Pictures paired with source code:
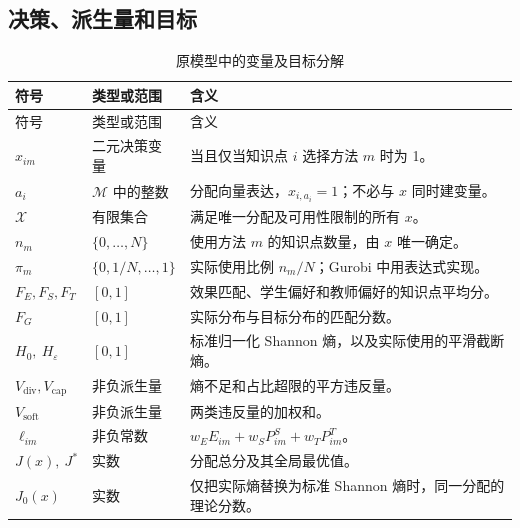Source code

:\documentclass[UTF8,11pt,a4paper,fontset=fandol]{ctexart}
\newcommand{\M}{\mathcal M}
\newcommand{\X}{\mathcal X}
\begin{document}
\subsection{决策、派生量和目标}
\small
\begin{longtable}{p{}p{}p{}}
\caption{原模型中的变量及目标分解}\\
\toprule 符号 & 类型或范围 & 含义 \\ \midrule\endfirsthead
\toprule 符号 & 类型或范围 & 含义 \\ \midrule\endhead
\bottomrule\endfoot
$x_{im}$ & 二元决策变量 & 当且仅当知识点 $i$ 选择方法 $m$ 时为 1。\\
$a_i$ & $\M$ 中的整数 & 分配向量表达，$x_{i,a_i}=1$；不必与 $x$ 同时建变量。\\
$\X$ & 有限集合 & 满足唯一分配及可用性限制的所有 $x$。\\
$n_m$ & $\{0,\ldots,N\}$ & 使用方法 $m$ 的知识点数量，由 $x$ 唯一确定。\\
$\pi_m$ & $\{0,1/N,\ldots,1\}$ & 实际使用比例 $n_m/N$；Gurobi 中用表达式实现。\\
$F_E,F_S,F_T$ & $[0,1]$ & 效果匹配、学生偏好和教师偏好的知识点平均分。\\
$F_G$ & $[0,1]$ & 实际分布与目标分布的匹配分数。\\
$H_0,\ H_\varepsilon$ & $[0,1]$ & 标准归一化 Shannon 熵，以及实际使用的平滑截断熵。\\
$V_{\mathrm{div}},V_{\mathrm{cap}}$ & 非负派生量 & 熵不足和占比超限的平方违反量。\\
$V_{\mathrm{soft}}$ & 非负派生量 & 两类违反量的加权和。\\
$\ell_{im}$ & 非负常数 & $w_EE_{im}+w_SP^S_{im}+w_TP^T_{im}$。\\
$J(x),\ J^*$ & 实数 & 分配总分及其全局最优值。\\
$J_0(x)$ & 实数 & 仅把实际熵替换为标准 Shannon 熵时，同一分配的理论分数。\\
\end{longtable}
\normalsize
\end{document}
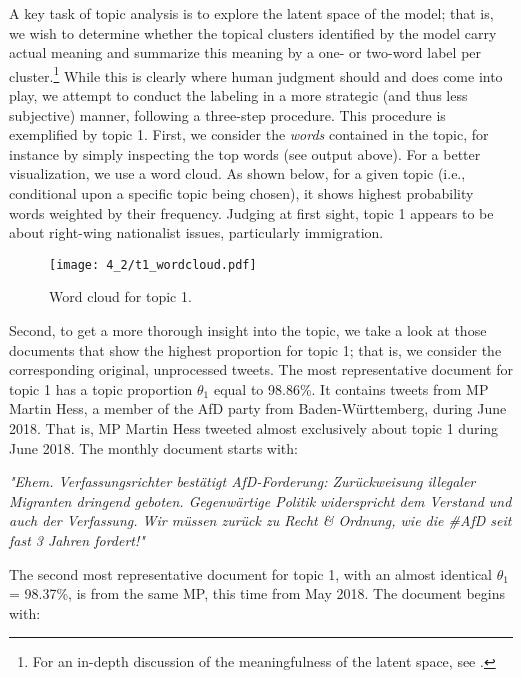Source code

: \documentclass[12pt]{article}
\begin{document}
A key task of topic analysis is to explore the latent space of the model; that is, we wish to determine whether the topical clusters identified by the model carry actual meaning and summarize this meaning by a one- or two-word label per cluster.\footnote{For an in-depth discussion of the meaningfulness of the latent space, see \cite{chang2009reading}.} While this is clearly where human judgment should and does come into play, we attempt to conduct the labeling in a more strategic (and thus less subjective) manner, following a three-step procedure. This procedure is exemplified by topic 1. First, we consider the \textit{words} contained in the topic, for instance by simply inspecting the top words (see output above). For a better visualization, we use a word cloud. As shown below, for a given topic (i.e., conditional upon a specific topic being chosen), it shows highest probability words weighted by their frequency. Judging at first sight, topic 1 appears to be about right-wing nationalist issues, particularly immigration.

\begin{figure}[h!]
  \centering
  \captionsetup{justification=centering,margin=2cm}
  \texttt{[image: 4\_2/t1\_wordcloud.pdf]}
  \caption{Word cloud for topic 1.}
  \label{fig:t1_wordcloud}
\end{figure}

Second, to get a more thorough insight into the topic, we take a look at those documents that show the highest proportion for topic 1; that is, we consider the corresponding original, unprocessed tweets. The most representative document for topic 1 has a topic proportion $\theta_1$ equal to 98.86\%. It contains tweets from MP Martin Hess, a member of the AfD party from Baden-Württemberg, during June 2018. That is, MP Martin Hess tweeted almost exclusively about topic 1 during June 2018. The monthly document starts with:

\vspace{0.5cm}
\noindent
\textit{"Ehem. Verfassungsrichter bestätigt AfD-Forderung: Zurückweisung illegaler Migranten dringend geboten. Gegenwärtige Politik widerspricht dem Verstand und auch der Verfassung. Wir müssen zurück zu Recht \& Ordnung, wie die \#AfD seit fast 3 Jahren fordert!"}
\vspace{0.5cm}

The second most representative document for topic 1, with an almost identical $\theta_1$ = 98.37\%, is from the same MP, this time from May 2018. The document begins with:
\end{document}
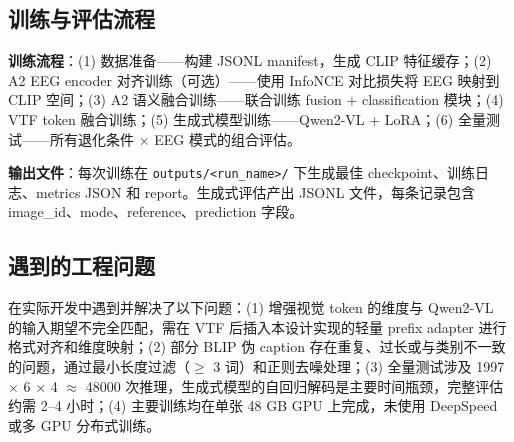 \subsection{训练与评估流程}

\textbf{训练流程}：(1) 数据准备——构建 JSONL manifest，生成 CLIP 特征缓存；(2) A2 EEG encoder 对齐训练（可选）——使用 InfoNCE 对比损失将 EEG 映射到 CLIP 空间；(3) A2 语义融合训练——联合训练 fusion + classification 模块；(4) VTF token 融合训练；(5) 生成式模型训练——Qwen2-VL + LoRA；(6) 全量测试——所有退化条件 $\times$ EEG 模式的组合评估。

\textbf{输出文件}：每次训练在 \texttt{outputs/<run\_name>/} 下生成最佳 checkpoint、训练日志、metrics JSON 和 report。生成式评估产出 JSONL 文件，每条记录包含 image\_id、mode、reference、prediction 字段。

\subsection{遇到的工程问题}

在实际开发中遇到并解决了以下问题：(1) 增强视觉 token 的维度与 Qwen2-VL 的输入期望不完全匹配，需在 VTF 后插入本设计实现的轻量 prefix adapter 进行格式对齐和维度映射；(2) 部分 BLIP 伪 caption 存在重复、过长或与类别不一致的问题，通过最小长度过滤（$\geq$ 3 词）和正则去噪处理；(3) 全量测试涉及 1997 $\times$ 6 $\times$ 4 $\approx$ 48000 次推理，生成式模型的自回归解码是主要时间瓶颈，完整评估约需 2--4 小时；(4) 主要训练均在单张 48 GB GPU 上完成，未使用 DeepSpeed 或多 GPU 分布式训练。
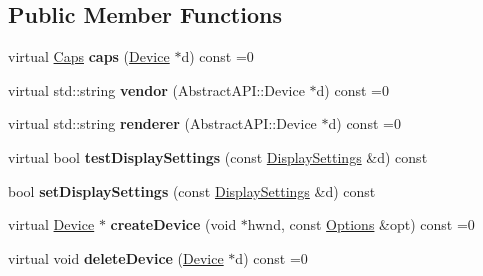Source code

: \subsection*{Public Member Functions}
\begin{DoxyCompactItemize}
\item 
\hypertarget{class_tempest_1_1_abstract_a_p_i_ae20a6283cdebdf7d18bced2545bce436}{virtual \hyperlink{struct_tempest_1_1_abstract_a_p_i_1_1_caps}{Caps} {\bfseries caps} (\hyperlink{class_tempest_1_1_device}{Device} $\ast$d) const =0}\label{class_tempest_1_1_abstract_a_p_i_ae20a6283cdebdf7d18bced2545bce436}

\item 
\hypertarget{class_tempest_1_1_abstract_a_p_i_aafc6504fc8feda65b8701f28e2cffe4d}{virtual std\+::string {\bfseries vendor} (Abstract\+A\+P\+I\+::\+Device $\ast$d) const =0}\label{class_tempest_1_1_abstract_a_p_i_aafc6504fc8feda65b8701f28e2cffe4d}

\item 
\hypertarget{class_tempest_1_1_abstract_a_p_i_a2fd9c3d74ea1e5f9e7a6ed63de8cd486}{virtual std\+::string {\bfseries renderer} (Abstract\+A\+P\+I\+::\+Device $\ast$d) const =0}\label{class_tempest_1_1_abstract_a_p_i_a2fd9c3d74ea1e5f9e7a6ed63de8cd486}

\item 
\hypertarget{class_tempest_1_1_abstract_a_p_i_a58aa6ddf621445ddc81c78efba3b0268}{virtual bool {\bfseries test\+Display\+Settings} (const \hyperlink{class_tempest_1_1_display_settings}{Display\+Settings} \&d) const }\label{class_tempest_1_1_abstract_a_p_i_a58aa6ddf621445ddc81c78efba3b0268}

\item 
\hypertarget{class_tempest_1_1_abstract_a_p_i_aa2701ff138a25d99dec5af40498e7c19}{bool {\bfseries set\+Display\+Settings} (const \hyperlink{class_tempest_1_1_display_settings}{Display\+Settings} \&d) const }\label{class_tempest_1_1_abstract_a_p_i_aa2701ff138a25d99dec5af40498e7c19}

\item 
\hypertarget{class_tempest_1_1_abstract_a_p_i_ab35df327428760701a1cab83e818c40b}{virtual \hyperlink{class_tempest_1_1_device}{Device} $\ast$ {\bfseries create\+Device} (void $\ast$hwnd, const \hyperlink{struct_tempest_1_1_abstract_a_p_i_1_1_options}{Options} \&opt) const =0}\label{class_tempest_1_1_abstract_a_p_i_ab35df327428760701a1cab83e818c40b}

\item 
\hypertarget{class_tempest_1_1_abstract_a_p_i_a7daa4b8a59155e343aed3fea2aad93e6}{virtual void {\bfseries delete\+Device} (\hyperlink{class_tempest_1_1_device}{Device} $\ast$d) const =0}\label{class_tempest_1_1_abstract_a_p_i_a7daa4b8a59155e343aed3fea2aad93e6}


\end{DoxyCompactItemize}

**Task directions**
If a line in the records above has the word "mathcal", copy it out.

**Reply**
\newcommand{\M}{\mathcal M}
\newcommand{\X}{\mathcal X}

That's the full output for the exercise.